_Task description_
Print the listing in full, exactly as it stands.

_Given information_

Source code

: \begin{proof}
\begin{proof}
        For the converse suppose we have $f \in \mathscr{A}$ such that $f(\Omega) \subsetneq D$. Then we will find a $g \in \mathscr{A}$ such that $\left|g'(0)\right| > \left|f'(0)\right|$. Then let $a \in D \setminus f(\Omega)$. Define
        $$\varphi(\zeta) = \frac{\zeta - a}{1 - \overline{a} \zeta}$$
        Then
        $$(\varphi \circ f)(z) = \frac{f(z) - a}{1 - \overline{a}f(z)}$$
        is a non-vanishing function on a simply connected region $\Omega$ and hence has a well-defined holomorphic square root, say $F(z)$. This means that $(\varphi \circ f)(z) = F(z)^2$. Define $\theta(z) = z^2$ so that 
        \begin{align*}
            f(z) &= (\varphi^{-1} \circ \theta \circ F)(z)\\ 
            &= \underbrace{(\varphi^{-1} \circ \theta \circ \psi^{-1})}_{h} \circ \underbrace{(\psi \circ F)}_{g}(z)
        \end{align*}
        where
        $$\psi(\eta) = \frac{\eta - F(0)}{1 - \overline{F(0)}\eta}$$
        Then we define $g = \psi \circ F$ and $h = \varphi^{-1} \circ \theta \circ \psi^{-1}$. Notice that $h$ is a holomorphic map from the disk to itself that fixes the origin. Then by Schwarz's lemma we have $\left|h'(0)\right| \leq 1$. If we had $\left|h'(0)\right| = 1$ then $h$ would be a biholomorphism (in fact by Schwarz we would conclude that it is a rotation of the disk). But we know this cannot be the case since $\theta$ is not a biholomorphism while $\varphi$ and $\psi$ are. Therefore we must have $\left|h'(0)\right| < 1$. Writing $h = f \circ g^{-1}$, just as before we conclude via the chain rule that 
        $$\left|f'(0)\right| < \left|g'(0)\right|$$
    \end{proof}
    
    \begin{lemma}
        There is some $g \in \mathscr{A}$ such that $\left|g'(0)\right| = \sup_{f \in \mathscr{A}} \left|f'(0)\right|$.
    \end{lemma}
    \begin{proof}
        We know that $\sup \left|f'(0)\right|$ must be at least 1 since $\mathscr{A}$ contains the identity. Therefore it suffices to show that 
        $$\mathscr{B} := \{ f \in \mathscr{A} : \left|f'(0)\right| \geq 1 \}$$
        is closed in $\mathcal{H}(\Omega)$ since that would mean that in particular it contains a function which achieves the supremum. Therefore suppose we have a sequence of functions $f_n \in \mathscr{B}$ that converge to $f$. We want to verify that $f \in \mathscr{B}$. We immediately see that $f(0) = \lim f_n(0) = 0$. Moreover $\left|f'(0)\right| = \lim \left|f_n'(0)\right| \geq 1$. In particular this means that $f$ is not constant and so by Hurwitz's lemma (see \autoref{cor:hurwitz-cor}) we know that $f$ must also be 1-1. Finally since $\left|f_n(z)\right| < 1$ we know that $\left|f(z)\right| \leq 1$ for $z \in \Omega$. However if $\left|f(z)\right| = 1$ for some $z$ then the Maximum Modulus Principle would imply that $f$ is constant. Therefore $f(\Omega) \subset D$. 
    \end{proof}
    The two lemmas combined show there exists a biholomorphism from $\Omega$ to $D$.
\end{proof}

_Exercise solution_
Source code

: \begin{proof}
\begin{proof}
        For the converse suppose we have $f \in \mathscr{A}$ such that $f(\Omega) \subsetneq D$. Then we will find a $g \in \mathscr{A}$ such that $\left|g'(0)\right| > \left|f'(0)\right|$. Then let $a \in D \setminus f(\Omega)$. Define
        $$\varphi(\zeta) = \frac{\zeta - a}{1 - \overline{a} \zeta}$$
        Then
        $$(\varphi \circ f)(z) = \frac{f(z) - a}{1 - \overline{a}f(z)}$$
        is a non-vanishing function on a simply connected region $\Omega$ and hence has a well-defined holomorphic square root, say $F(z)$. This means that $(\varphi \circ f)(z) = F(z)^2$. Define $\theta(z) = z^2$ so that 
        \begin{align*}
            f(z) &= (\varphi^{-1} \circ \theta \circ F)(z)\\ 
            &= \underbrace{(\varphi^{-1} \circ \theta \circ \psi^{-1})}_{h} \circ \underbrace{(\psi \circ F)}_{g}(z)
        \end{align*}
        where
        $$\psi(\eta) = \frac{\eta - F(0)}{1 - \overline{F(0)}\eta}$$
        Then we define $g = \psi \circ F$ and $h = \varphi^{-1} \circ \theta \circ \psi^{-1}$. Notice that $h$ is a holomorphic map from the disk to itself that fixes the origin. Then by Schwarz's lemma we have $\left|h'(0)\right| \leq 1$. If we had $\left|h'(0)\right| = 1$ then $h$ would be a biholomorphism (in fact by Schwarz we would conclude that it is a rotation of the disk). But we know this cannot be the case since $\theta$ is not a biholomorphism while $\varphi$ and $\psi$ are. Therefore we must have $\left|h'(0)\right| < 1$. Writing $h = f \circ g^{-1}$, just as before we conclude via the chain rule that 
        $$\left|f'(0)\right| < \left|g'(0)\right|$$
    \end{proof}
    
    \begin{lemma}
        There is some $g \in \mathscr{A}$ such that $\left|g'(0)\right| = \sup_{f \in \mathscr{A}} \left|f'(0)\right|$.
    \end{lemma}
    \begin{proof}
        We know that $\sup \left|f'(0)\right|$ must be at least 1 since $\mathscr{A}$ contains the identity. Therefore it suffices to show that 
        $$\mathscr{B} := \{ f \in \mathscr{A} : \left|f'(0)\right| \geq 1 \}$$
        is closed in $\mathcal{H}(\Omega)$ since that would mean that in particular it contains a function which achieves the supremum. Therefore suppose we have a sequence of functions $f_n \in \mathscr{B}$ that converge to $f$. We want to verify that $f \in \mathscr{B}$. We immediately see that $f(0) = \lim f_n(0) = 0$. Moreover $\left|f'(0)\right| = \lim \left|f_n'(0)\right| \geq 1$. In particular this means that $f$ is not constant and so by Hurwitz's lemma (see \autoref{cor:hurwitz-cor}) we know that $f$ must also be 1-1. Finally since $\left|f_n(z)\right| < 1$ we know that $\left|f(z)\right| \leq 1$ for $z \in \Omega$. However if $\left|f(z)\right| = 1$ for some $z$ then the Maximum Modulus Principle would imply that $f$ is constant. Therefore $f(\Omega) \subset D$. 
    \end{proof}
    The two lemmas combined show there exists a biholomorphism from $\Omega$ to $D$.
\end{proof}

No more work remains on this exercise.